We are going round and round here. Lee joined the Confederacy. That made him a suporter of slavery, even if he never said anything explicitly against it. Lee regarded Black people as inferior to white people - therfe are many sources substantiating this. His view of slavery as "a necessary evil," is often quoted.
Lee on Slavery[edit]
The quotation from
Lee's 1856 letter on slavery is selective, and so presented is deceptive about Lee's views on slavery. The letter from which it is taken is not a condemnation of slavery; it's a condemnation of
abolitionism, and Lee's comment on the "evil" of slavery is followed by claims that it is a
necessary evil, that it is worse for the white slavers than for the Black slaves, and that the "painful discipline" of slavery is necessary for Blacks' "instruction as a race". (For more on Lee and slavery, see
Robert E. Lee owned slaves.)
Here is the Lee quote put into proper context:
In this enlightened age, there are few I believe, but what will acknowledge, that slavery as an institution, is a moral & political evil in any Country.
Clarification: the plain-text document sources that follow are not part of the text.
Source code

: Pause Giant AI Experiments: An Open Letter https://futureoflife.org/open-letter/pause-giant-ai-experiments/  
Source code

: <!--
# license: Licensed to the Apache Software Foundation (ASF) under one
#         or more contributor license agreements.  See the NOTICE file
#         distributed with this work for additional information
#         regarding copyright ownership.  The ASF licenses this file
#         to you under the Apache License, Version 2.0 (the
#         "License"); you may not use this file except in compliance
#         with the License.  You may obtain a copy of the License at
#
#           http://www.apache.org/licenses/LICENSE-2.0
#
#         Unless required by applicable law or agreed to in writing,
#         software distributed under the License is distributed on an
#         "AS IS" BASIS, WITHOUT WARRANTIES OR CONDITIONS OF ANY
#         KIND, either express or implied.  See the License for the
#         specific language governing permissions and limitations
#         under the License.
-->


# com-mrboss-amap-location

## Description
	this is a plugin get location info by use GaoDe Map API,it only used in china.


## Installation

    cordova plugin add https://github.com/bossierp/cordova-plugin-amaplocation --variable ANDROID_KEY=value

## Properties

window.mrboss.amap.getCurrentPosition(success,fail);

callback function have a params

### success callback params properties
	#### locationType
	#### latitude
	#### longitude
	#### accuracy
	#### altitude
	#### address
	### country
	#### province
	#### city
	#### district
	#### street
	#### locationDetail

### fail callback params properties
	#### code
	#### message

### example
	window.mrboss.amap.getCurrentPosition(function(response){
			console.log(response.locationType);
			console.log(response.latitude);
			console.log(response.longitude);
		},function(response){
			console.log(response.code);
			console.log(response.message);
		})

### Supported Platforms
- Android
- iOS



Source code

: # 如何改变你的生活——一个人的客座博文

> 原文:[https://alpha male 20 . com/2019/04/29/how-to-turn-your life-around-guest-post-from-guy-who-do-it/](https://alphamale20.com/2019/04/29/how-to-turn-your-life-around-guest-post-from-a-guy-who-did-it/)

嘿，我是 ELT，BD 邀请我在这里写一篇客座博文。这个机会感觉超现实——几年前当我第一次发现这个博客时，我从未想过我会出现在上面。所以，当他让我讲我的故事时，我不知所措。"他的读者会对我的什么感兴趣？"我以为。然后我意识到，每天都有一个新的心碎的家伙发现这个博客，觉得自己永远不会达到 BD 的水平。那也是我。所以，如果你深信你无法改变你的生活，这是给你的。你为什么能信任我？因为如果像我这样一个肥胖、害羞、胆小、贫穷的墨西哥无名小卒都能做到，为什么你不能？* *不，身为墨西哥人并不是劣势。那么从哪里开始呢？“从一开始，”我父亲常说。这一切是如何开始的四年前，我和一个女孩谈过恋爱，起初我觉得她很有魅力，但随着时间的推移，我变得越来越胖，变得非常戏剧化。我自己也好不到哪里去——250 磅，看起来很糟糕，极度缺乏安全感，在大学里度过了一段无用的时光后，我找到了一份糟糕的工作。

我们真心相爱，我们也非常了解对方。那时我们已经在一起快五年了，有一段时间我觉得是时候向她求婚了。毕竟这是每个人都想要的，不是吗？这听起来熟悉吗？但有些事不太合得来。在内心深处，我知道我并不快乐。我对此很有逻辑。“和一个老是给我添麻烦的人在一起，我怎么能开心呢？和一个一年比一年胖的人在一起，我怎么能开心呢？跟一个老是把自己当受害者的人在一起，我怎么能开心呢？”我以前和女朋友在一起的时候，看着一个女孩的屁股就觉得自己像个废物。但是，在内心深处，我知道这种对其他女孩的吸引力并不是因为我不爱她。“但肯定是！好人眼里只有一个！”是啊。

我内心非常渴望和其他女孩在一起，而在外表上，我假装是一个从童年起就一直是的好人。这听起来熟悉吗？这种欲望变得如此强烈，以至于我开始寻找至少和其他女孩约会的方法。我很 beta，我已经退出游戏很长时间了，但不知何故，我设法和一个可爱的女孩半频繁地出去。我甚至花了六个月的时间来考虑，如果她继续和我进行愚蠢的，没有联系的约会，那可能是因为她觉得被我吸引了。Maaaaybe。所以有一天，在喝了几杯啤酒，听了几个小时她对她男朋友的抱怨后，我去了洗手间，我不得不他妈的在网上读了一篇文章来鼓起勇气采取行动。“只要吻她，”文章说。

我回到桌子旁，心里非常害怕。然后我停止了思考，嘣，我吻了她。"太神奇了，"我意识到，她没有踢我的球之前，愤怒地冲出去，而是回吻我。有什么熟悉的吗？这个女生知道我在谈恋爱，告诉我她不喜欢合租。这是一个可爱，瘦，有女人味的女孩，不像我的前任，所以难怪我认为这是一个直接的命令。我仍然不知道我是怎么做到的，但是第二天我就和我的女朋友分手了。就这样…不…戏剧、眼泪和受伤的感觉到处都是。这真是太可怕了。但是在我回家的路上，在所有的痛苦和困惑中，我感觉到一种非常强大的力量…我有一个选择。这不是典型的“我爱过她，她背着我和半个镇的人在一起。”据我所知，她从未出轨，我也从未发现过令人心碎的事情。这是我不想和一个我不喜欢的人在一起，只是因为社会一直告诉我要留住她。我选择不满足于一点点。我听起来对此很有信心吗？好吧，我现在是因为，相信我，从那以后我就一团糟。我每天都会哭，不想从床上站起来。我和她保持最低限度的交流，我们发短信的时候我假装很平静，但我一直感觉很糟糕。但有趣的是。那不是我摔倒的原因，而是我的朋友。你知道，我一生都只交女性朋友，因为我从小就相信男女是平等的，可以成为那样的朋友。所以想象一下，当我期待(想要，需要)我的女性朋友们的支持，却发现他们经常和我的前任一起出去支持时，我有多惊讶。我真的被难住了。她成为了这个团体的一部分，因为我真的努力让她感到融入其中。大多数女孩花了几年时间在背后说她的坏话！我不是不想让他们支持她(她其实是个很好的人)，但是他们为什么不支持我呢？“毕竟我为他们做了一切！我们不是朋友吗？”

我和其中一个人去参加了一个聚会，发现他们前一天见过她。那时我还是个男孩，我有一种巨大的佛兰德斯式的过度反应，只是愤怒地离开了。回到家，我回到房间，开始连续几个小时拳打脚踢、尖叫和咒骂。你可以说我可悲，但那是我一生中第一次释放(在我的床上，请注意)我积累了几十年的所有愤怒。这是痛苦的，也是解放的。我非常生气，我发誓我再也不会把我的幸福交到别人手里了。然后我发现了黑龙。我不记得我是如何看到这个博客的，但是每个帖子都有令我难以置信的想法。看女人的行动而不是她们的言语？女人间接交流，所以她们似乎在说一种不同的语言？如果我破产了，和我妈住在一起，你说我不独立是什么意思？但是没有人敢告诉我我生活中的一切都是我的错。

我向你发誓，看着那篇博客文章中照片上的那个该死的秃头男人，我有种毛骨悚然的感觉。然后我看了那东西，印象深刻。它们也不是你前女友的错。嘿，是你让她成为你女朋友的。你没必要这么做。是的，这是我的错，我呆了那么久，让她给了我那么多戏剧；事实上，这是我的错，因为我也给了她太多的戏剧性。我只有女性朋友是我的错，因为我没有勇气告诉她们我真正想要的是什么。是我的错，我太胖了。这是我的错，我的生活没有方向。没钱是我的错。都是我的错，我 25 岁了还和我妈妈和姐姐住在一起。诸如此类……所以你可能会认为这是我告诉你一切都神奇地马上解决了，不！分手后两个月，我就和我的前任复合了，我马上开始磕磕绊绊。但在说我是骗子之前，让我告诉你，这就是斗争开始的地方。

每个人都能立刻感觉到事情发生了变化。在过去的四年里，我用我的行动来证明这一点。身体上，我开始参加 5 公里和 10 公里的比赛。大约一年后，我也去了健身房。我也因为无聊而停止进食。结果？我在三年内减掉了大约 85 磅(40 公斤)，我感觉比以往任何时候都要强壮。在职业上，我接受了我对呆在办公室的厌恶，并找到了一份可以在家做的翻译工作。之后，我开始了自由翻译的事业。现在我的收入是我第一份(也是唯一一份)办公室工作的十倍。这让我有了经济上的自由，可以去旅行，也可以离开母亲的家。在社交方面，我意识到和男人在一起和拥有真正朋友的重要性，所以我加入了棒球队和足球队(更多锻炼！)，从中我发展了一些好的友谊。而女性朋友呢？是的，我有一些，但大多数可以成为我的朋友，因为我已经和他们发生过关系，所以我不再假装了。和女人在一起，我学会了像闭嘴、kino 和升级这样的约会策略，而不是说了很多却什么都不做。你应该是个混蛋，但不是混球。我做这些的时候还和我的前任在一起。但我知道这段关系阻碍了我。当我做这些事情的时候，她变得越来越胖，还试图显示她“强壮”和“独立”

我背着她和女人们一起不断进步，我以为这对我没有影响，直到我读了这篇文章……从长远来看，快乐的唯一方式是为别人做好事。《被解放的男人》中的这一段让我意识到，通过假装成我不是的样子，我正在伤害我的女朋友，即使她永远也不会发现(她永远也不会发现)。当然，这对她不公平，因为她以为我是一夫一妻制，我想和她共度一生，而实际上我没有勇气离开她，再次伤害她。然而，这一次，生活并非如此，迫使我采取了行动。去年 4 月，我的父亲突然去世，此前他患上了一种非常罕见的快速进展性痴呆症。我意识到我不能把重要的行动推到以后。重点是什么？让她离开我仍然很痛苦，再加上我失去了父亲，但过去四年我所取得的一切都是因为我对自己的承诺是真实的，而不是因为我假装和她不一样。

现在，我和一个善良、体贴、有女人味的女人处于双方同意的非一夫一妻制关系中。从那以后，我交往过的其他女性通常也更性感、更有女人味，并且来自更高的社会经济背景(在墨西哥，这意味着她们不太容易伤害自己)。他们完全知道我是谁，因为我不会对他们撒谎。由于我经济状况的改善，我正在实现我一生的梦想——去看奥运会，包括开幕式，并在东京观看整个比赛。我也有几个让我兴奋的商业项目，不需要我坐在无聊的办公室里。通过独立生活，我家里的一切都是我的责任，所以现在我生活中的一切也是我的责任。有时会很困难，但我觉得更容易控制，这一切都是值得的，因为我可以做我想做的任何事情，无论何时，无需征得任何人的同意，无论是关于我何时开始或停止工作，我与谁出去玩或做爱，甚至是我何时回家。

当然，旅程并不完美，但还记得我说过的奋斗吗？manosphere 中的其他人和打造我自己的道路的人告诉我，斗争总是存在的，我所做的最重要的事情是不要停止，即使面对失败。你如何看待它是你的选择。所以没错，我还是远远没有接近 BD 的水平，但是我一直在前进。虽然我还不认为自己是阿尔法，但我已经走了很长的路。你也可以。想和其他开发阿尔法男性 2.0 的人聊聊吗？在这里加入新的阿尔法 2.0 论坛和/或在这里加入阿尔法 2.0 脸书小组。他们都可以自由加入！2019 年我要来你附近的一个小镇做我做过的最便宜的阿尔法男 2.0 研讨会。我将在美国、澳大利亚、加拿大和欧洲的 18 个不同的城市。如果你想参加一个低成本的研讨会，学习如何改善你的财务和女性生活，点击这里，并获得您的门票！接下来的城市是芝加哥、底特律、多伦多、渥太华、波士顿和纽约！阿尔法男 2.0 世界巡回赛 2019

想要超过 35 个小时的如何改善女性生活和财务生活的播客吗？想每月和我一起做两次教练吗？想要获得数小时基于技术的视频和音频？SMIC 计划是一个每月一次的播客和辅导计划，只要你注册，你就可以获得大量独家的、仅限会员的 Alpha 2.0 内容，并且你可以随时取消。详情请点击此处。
It is useless to expatiate on its disadvantages. I think it however a greater evil to the white man than to the black race, & while my feelings are strongly enlisted in behalf of the latter, my sympathies are more strong for the former. The blacks are immeasurably better off here than in Africa, morally, socially & physically. The painful discipline they are undergoing, is necessary for their instruction as a race, & I hope will prepare & lead them to better things. How long their subjugation may be necessary is known & ordered by a wise God.
I have supplemented the quote so as to add the context of Lee's remarks, and to add the citation of the source.
http://en.wikiquote.org/wiki/Talk:Robert_E._Lee
How clear can you be? And don't tell me Abraham Lincoln believed Black people were inferior.